But even as the gathering boomed along with the AI industry and sessions on hyperspecific topics like AI-created music proliferated, one of the buzziest points of discussion was basic and foundational to the field of AI: the mystery around how frontier systems actually work.
Most — if not all — leading AI researchers and CEOs readily admit that they do not understand how today’s leading AI systems function. The pursuit of understanding models’ internal structure is called interpretability, given the desire to “interpret” how the models function.
Shriyash Upadhyay, an AI researcher and co-founder of an interpretability-focused company called Martian, said the interpretability field is still in its infancy: “People don’t really understand fully what the field is about. There’s a lot of ferment in ideas, and people have different agendas.”

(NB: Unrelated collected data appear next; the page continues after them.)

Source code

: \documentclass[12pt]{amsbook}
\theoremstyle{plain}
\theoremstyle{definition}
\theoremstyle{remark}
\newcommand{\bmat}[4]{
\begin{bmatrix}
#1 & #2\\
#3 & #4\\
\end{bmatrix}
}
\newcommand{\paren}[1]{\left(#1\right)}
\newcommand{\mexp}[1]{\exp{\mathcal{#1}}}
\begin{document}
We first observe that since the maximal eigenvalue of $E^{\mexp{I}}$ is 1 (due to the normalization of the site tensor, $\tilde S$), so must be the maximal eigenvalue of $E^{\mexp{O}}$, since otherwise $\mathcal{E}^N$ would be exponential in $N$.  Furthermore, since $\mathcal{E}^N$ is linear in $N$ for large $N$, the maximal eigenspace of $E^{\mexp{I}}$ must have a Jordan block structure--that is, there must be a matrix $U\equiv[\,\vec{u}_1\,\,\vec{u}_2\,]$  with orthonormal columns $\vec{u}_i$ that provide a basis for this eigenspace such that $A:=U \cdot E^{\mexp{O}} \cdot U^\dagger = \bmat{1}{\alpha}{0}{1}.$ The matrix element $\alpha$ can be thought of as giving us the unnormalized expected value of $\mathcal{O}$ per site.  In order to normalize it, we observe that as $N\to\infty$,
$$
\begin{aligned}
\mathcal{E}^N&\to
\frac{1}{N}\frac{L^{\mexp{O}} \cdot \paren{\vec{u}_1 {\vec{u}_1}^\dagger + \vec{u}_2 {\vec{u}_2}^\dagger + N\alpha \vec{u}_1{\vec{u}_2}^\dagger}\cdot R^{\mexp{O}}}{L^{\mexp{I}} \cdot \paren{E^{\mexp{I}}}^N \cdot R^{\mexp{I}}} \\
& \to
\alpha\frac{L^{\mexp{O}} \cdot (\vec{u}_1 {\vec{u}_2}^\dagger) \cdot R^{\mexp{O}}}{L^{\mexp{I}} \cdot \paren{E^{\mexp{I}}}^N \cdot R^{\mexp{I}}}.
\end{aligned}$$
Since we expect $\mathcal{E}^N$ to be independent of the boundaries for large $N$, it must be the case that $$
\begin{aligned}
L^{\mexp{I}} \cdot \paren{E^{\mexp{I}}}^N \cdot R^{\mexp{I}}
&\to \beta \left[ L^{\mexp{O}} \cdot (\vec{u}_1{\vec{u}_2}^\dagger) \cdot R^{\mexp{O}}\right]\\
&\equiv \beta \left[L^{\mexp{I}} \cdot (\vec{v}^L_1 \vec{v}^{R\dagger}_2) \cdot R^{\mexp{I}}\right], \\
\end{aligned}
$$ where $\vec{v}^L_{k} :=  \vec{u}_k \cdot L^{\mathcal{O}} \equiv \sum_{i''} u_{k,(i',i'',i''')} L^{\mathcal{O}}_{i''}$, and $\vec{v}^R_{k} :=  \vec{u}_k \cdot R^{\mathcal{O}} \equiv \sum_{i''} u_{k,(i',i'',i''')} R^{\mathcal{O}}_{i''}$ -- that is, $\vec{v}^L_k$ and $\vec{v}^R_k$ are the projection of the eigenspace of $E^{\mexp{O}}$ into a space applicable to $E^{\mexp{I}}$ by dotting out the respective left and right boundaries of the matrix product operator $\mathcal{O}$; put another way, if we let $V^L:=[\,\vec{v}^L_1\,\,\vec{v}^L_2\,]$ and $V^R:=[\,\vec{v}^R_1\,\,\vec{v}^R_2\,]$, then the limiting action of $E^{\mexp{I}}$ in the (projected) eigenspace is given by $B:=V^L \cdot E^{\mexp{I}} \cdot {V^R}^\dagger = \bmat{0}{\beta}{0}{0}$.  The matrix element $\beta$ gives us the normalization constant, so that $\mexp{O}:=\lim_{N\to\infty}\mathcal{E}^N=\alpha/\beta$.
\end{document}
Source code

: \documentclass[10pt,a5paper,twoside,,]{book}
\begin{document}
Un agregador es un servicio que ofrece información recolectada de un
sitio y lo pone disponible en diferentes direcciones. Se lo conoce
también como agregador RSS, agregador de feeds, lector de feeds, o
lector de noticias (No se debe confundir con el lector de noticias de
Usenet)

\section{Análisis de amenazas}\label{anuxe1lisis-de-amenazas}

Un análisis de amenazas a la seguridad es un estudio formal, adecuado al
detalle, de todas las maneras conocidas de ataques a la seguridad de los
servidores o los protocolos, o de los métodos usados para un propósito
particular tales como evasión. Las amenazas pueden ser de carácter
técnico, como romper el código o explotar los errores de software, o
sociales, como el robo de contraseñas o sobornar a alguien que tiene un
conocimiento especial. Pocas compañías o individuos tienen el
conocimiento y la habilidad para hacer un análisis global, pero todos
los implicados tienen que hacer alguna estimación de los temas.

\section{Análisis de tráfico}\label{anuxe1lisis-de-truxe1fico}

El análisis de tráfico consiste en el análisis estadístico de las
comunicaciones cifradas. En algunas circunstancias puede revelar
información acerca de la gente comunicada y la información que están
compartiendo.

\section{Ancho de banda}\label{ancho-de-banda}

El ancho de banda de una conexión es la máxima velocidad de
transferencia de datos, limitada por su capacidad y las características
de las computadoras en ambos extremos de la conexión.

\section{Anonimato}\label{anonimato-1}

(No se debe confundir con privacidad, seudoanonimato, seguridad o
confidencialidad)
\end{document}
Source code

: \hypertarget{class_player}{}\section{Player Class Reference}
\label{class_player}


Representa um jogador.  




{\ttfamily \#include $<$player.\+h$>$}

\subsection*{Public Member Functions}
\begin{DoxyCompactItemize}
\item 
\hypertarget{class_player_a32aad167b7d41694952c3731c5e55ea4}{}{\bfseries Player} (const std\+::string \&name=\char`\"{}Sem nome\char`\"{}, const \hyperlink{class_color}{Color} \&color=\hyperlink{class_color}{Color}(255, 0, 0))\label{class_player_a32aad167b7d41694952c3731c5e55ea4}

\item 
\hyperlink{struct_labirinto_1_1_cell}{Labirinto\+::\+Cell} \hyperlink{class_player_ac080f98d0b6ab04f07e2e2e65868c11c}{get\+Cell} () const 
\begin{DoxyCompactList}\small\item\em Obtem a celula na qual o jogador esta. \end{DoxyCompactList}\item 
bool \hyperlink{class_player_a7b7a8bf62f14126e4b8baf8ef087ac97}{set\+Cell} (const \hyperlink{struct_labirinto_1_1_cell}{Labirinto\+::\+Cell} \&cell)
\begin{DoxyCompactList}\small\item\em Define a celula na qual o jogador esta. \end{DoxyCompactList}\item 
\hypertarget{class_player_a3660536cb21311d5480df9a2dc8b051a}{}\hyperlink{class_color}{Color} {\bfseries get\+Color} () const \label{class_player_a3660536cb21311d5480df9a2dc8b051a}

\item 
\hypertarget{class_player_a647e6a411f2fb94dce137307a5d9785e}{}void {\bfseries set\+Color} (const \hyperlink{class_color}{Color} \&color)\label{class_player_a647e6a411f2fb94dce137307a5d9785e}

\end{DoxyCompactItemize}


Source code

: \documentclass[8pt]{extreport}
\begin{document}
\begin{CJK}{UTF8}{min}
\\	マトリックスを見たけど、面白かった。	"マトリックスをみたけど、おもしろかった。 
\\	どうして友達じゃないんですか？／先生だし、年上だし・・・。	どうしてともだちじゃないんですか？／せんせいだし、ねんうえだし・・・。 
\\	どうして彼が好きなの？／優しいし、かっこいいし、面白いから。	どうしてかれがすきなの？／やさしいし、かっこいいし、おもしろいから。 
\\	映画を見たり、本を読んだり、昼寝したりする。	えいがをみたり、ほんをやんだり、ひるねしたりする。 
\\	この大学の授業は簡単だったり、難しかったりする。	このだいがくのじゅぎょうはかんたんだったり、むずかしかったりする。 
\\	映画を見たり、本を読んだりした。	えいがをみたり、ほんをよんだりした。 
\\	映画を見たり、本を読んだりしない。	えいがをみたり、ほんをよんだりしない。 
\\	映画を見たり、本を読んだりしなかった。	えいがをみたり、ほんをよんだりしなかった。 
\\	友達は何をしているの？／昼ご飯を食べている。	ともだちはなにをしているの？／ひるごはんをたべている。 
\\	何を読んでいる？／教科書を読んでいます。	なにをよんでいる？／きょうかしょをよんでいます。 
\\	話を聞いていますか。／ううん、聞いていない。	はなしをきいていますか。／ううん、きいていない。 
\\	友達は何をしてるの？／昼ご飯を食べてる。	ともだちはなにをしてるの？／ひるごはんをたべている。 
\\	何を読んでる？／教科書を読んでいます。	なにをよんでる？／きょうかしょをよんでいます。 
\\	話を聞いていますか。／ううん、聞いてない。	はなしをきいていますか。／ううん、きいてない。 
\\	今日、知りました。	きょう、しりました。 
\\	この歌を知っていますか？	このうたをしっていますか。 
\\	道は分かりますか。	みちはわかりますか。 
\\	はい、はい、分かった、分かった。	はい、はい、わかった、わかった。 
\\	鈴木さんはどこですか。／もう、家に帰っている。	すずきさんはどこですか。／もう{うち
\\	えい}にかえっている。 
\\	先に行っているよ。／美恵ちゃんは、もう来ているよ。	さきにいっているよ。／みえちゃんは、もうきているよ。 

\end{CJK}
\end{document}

“In traditional incremental science, for example, where the ideas are mostly settled, scientists might attempt to add an additional decimal point of accuracy of measurement to particular properties of an electron,” Upadhyay said.
“With interpretability, we’re in the phase of asking: ‘What are electrons? Do electrons exist? Are they measurable?’ It’s the same question with interpretability: We’re asking, ‘What does it mean to have an interpretable AI system?’” Upadhyay and Martian used the NeurIPS occasion to launch a $1 million prize to boost interpretability efforts.
As the conference unfolded, leading AI companies’ interpretability teams signaled new and diverging approaches to understanding how their increasingly advanced systems work.
Early last week, Google’s team announced a significant pivot to shift away from attempts to understand every part of a model to more practical methods focused on real-world impact.
Neel Nanda, one of Google’s interpretability leaders, wrote in a statement that “grand goals like near-complete reverse-engineering still feel far out of reach” given that “we want our work to pay off within ~10 years.” Nanda highlighted AI’s rapid progress and lackluster advancements on the teams’ previous, more “ambitious reverse-engineering” approach as reasons for the switch.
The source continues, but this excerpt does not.